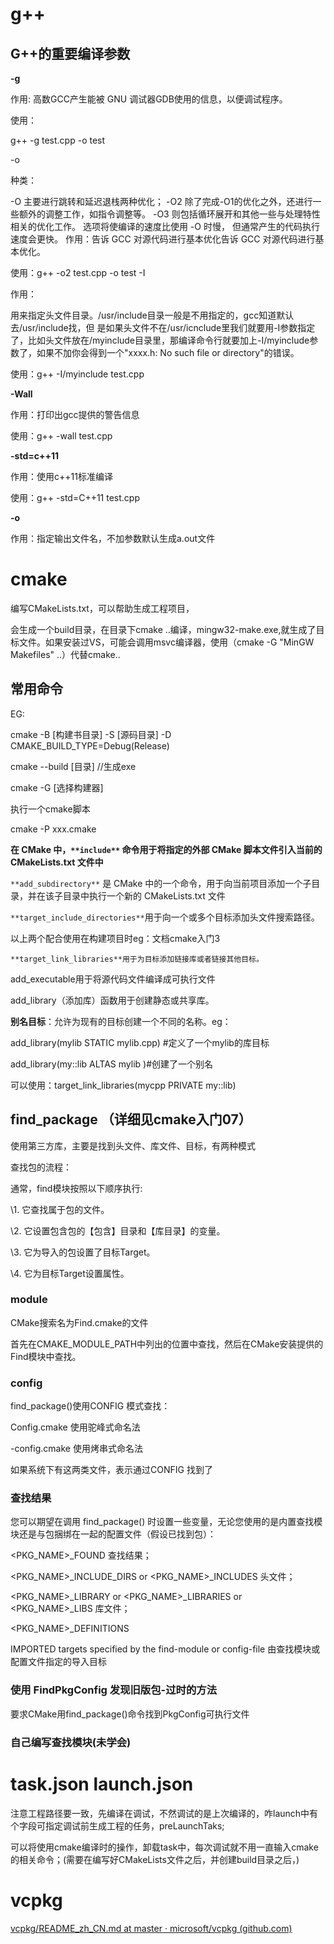 # g++

## G++的重要编译参数

**-g**

作用: 高数GCC产生能被 GNU 调试器GDB使用的信息，以便调试程序。

使用：

g++ -g test.cpp -o test

-o

种类：

-O  主要进行跳转和延迟退栈两种优化；
-O2 除了完成-O1的优化之外，还进行一些额外的调整工作，如指令调整等。
-O3 则包括循环展开和其他一些与处理特性相关的优化工作。
选项将使编译的速度比使用 -O 时慢， 但通常产生的代码执行速度会更快。
作用：告诉 GCC 对源代码进行基本优化告诉 GCC 对源代码进行基本优化。

使用：g++ -o2 test.cpp -o test
-I

作用：

用来指定头文件目录。/usr/include目录一般是不用指定的，gcc知道默认去/usr/include找，但 是如果头文件不在/usr/icnclude里我们就要用-I参数指定了，比如头文件放在/myinclude目录里，那编译命令行就要加上-I/myinclude参数了，如果不加你会得到一个"xxxx.h: No such file or directory"的错误。

使用：g++ -I/myinclude test.cpp

 **-Wall**

 作用：打印出gcc提供的警告信息

使用：g++ -wall test.cpp

**-std=c++11**

作用：使用c++11标准编译

使用：g++ -std=C++11 test.cpp

**-o**

作用：指定输出文件名，不加参数默认生成a.out文件

# cmake

编写CMakeLists.txt，可以帮助生成工程项目，

会生成一个build目录，在目录下cmake ..编译，mingw32-make.exe,就生成了目标文件。如果安装过VS，可能会调用msvc编译器，使用（cmake -G "MinGW Makefiles" ..）代替cmake..

## 常用命令

EG:

cmake -B [构建书目录] -S [源码目录] -D CMAKE_BUILD_TYPE=Debug(Release)

cmake --build [目录] //生成exe

cmake -G [选择构建器] 

执行一个cmake脚本

cmake -P xxx.cmake

**在 CMake 中，`**include**` 命令用于将指定的外部 CMake 脚本文件引入当前的 CMakeLists.txt 文件中**

`**add_subdirectory**` 是 CMake 中的一个命令，用于向当前项目添加一个子目录，并在该子目录中执行一个新的 CMakeLists.txt 文件

`**target_include_directories**`用于向一个或多个目标添加头文件搜索路径。

以上两个配合使用在构建项目时eg：文档cmake入门3

```
**target_link_libraries**用于为目标添加链接库或者链接其他目标。
```

add_executable用于将源代码文件编译成可执行文件

add_library（添加库）函数用于创建静态或共享库。

**别名目标**：允许为现有的目标创建一个不同的名称。eg：

add_library(mylib STATIC mylib.cpp) #定义了一个mylib的库目标

add_library(my::lib ALTAS mylib )#创建了一个别名

可以使用：target_link_libraries(mycpp PRIVATE my::lib)

## find_package （详细见cmake入门07）

使用第三方库，主要是找到头文件、库文件、目标，有两种模式 

查找包的流程：

通常，find模块按照以下顺序执行:

\1.   它查找属于包的文件。

\2.   它设置包含包的【包含】目录和【库目录】的变量。

\3.   它为导入的包设置了目标Target。

\4.   它为目标Target设置属性。

### module 

CMake搜索名为Find<PackageName>.cmake的文件

首先在CMAKE_MODULE_PATH中列出的位置中查找，然后在CMake安装提供的Find模块中查找。

### config

find_package()使用CONFIG 模式查找：

<CamelCasePackageName>Config.cmake 使用驼峰式命名法

<kebab-case-package-name>-config.cmake 使用烤串式命名法

 如果系统下有这两类文件，表示通过CONFIG 找到了

### 查找结果

您可以期望在调用 find_package() 时设置一些变量，无论您使用的是内置查找模块还是与包捆绑在一起的配置文件（假设已找到包）：

<PKG_NAME>_FOUND 查找结果；

<PKG_NAME>_INCLUDE_DIRS or <PKG_NAME>_INCLUDES 头文件；

<PKG_NAME>_LIBRARY or <PKG_NAME>_LIBRARIES or <PKG_NAME>_LIBS 库文件；

<PKG_NAME>_DEFINITIONS

IMPORTED targets specified by the find-module or config-file 由查找模块或配置文件指定的导入目标

### 使用 FindPkgConfig 发现旧版包-过时的方法

要求CMake用find_package()命令找到PkgConfig可执行文件

### 自己编写查找模块(未学会)

# task.json launch.json

注意工程路径要一致，先编译在调试，不然调试的是上次编译的，咋launch中有个字段可指定调试前生成工程的任务，preLaunchTaks;

可以将使用cmake编译时的操作，卸载task中，每次调试就不用一直输入cmake的相关命令；(需要在编写好CMakeLists文件之后，并创建build目录之后，)

# vcpkg

[vcpkg/README_zh_CN.md at master · microsoft/vcpkg (github.com)](https://github.com/microsoft/vcpkg/blob/master/README_zh_CN.md#visual-studio-cmake-工程中使用-vcpkg)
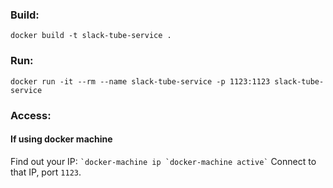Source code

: ### Build:
```docker build -t slack-tube-service .```

### Run:
```docker run -it --rm --name slack-tube-service -p 1123:1123 slack-tube-service```

### Access:
#### If using docker machine
Find out your IP: ``` `docker-machine ip `docker-machine active` ```
Connect to that IP, port ```1123```.
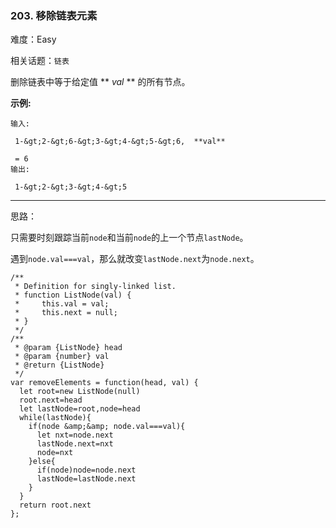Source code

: ### 203. 移除链表元素

难度：Easy

相关话题：`链表`

删除链表中等于给定值 ** *val* ** 的所有节点。



 **示例:** 





```
输入:

 1-&gt;2-&gt;6-&gt;3-&gt;4-&gt;5-&gt;6,  **val** 

 = 6
输出:

 1-&gt;2-&gt;3-&gt;4-&gt;5

```


-----

思路：

只需要时刻跟踪当前`node`和当前`node`的上一个节点`lastNode`。

遇到`node.val===val`，那么就改变`lastNode.next`为`node.next`。


```
/**
 * Definition for singly-linked list.
 * function ListNode(val) {
 *     this.val = val;
 *     this.next = null;
 * }
 */
/**
 * @param {ListNode} head
 * @param {number} val
 * @return {ListNode}
 */
var removeElements = function(head, val) {
  let root=new ListNode(null)
  root.next=head
  let lastNode=root,node=head
  while(lastNode){
    if(node &amp;&amp; node.val===val){
      let nxt=node.next
      lastNode.next=nxt
      node=nxt
    }else{
      if(node)node=node.next
      lastNode=lastNode.next
    }
  }
  return root.next
};



```
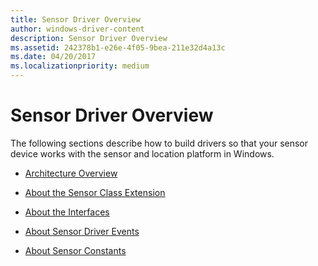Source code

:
 ```yaml
---
title: Sensor Driver Overview
author: windows-driver-content
description: Sensor Driver Overview
ms.assetid: 242378b1-e26e-4f05-9bea-211e32d4a13c
ms.date: 04/20/2017
ms.localizationpriority: medium
---
```


# Sensor Driver Overview


The following sections describe how to build drivers so that your sensor device works with the sensor and location platform in Windows.

-   [Architecture Overview](architecture-overview-for-sensor-drivers.md)

-   [About the Sensor Class Extension](about-the-sensor-class-extension.md)

-   [About the Interfaces](about-the-interfaces.md)

-   [About Sensor Driver Events](about-sensor-driver-events.md)

-   [About Sensor Constants](about-sensor-constants.md)

 

 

++++++++

> _Assignment_
When a line of the material holds the string "about", copy that line.

> _Answer for the task_
-   [About the Sensor Class Extension](about-the-sensor-class-extension.md)
-   [About the Interfaces](about-the-interfaces.md)
-   [About Sensor Driver Events](about-sensor-driver-events.md)
-   [About Sensor Constants](about-sensor-constants.md)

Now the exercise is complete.